# How Making and Not Making Drug Arrests Threatened My Police Career



## AveryJarhman (Dec 23, 2015)

*How Making and Not Making Drug Arrests
Threatened My Police Career*​
_Originally published:_ January 7, 2015

Immediately after completing NYPD academy training I was assigned to a lower Manhattan precinct training unit.

My first encounter with a public-stoner occurred when I was assigned to a post covering a downtown New York City park.
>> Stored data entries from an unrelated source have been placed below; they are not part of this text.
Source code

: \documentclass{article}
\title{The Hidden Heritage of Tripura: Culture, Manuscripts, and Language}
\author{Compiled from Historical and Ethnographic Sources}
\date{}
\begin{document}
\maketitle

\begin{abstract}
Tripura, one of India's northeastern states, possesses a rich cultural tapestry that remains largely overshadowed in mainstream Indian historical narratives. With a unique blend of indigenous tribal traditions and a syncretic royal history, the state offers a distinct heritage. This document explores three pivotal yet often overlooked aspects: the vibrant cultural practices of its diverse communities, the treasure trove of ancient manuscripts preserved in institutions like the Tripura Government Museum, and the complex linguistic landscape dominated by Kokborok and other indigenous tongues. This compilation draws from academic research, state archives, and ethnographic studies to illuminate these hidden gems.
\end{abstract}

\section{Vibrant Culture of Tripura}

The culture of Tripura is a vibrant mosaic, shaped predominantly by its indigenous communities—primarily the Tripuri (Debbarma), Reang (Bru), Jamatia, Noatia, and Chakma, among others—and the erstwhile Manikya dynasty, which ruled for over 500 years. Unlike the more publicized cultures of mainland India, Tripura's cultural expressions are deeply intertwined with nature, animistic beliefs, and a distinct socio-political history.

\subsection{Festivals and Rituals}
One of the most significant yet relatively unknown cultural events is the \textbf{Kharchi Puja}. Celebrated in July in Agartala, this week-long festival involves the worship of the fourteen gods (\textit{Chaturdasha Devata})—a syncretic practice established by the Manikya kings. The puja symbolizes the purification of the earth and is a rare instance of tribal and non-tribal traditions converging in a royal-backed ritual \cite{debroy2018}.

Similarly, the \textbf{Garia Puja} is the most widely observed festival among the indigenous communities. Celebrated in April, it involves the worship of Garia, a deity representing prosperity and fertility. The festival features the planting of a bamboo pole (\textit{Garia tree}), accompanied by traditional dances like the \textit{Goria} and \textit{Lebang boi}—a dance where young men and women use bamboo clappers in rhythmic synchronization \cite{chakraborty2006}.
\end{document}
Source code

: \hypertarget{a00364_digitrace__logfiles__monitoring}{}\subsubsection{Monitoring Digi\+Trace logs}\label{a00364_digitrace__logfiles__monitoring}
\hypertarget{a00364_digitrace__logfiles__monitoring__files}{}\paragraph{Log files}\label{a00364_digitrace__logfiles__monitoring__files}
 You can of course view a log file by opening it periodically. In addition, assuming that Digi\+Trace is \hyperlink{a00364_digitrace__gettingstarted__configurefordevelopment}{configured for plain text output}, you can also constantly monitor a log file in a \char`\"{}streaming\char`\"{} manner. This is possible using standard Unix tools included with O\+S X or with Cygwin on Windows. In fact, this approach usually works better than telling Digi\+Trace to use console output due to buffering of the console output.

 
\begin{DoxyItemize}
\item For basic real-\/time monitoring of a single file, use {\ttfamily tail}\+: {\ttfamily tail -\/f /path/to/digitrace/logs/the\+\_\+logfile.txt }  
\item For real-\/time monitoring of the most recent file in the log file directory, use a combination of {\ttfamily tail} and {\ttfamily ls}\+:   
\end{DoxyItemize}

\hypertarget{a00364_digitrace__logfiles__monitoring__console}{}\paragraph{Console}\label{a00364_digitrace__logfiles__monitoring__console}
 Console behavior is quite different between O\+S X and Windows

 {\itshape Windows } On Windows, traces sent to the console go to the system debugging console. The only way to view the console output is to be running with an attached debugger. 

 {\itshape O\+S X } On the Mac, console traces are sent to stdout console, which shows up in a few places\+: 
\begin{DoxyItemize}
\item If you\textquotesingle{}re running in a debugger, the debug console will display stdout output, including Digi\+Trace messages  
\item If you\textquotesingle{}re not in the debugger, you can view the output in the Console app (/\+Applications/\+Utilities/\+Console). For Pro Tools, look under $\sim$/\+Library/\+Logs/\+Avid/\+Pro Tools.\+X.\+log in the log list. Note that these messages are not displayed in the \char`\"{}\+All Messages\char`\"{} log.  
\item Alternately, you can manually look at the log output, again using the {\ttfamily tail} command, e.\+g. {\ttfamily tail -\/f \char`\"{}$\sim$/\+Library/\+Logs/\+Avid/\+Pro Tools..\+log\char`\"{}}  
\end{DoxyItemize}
After arriving on post, part of my duties and responsibilities is to inspect my post to insure it is free of hazardous conditions and safe for public use.






While inspecting the park I observe a young man wearing a black leather jacket embossed with a few heavy metal band logos, sitting on a park bench rolling a joint.

I approached the young man, willfully ignoring my sworn duty to arrest people I observed actively committing a crime, (possessing marijuana that is viewable in public is a misdemeanor) I advise the young man to leave the park, knowing that if a police supervisor observed my actions, I could be brought up on police department charges and specifications, and as a probationary rookie summarily terminated for failing carry out my sworn duty in accordance with my training and PD guidelines.

Fortunately for me, the stoner, and the residents/business owners who like seeing a uniformed police officer patrolling their neighborhood park, the stoner peacefully walked away. Had he objected I would have arrested him and spent some time processing the arrest at the precinct while sitting down, enjoying a cup of coffee, chatting with other cops, and for the first time in my new career learning the ins and outs for processing a misdemeanor marijuana arrest.

However, I decided not to arrest this young man because I believed patrolling this park was more of a priority than wasting police resources on a irresponsible, yet otherwise peaceful and compliant citizen. Plus, I did not want to garner a reputation as a cop who makes “BS” collars. I became a police officer to help identify and lock up dangerous people, not peaceful knucklehead stoners.

A short time after cutting the stoner some slack I spy him sitting on another bench puffing away in close proximity to a few moms who gathered to chat as they gently rocked their baby laden strollers.

Of course I had to laugh before once again approaching the head-banger, this time with the intention of elevating the level of police action I take.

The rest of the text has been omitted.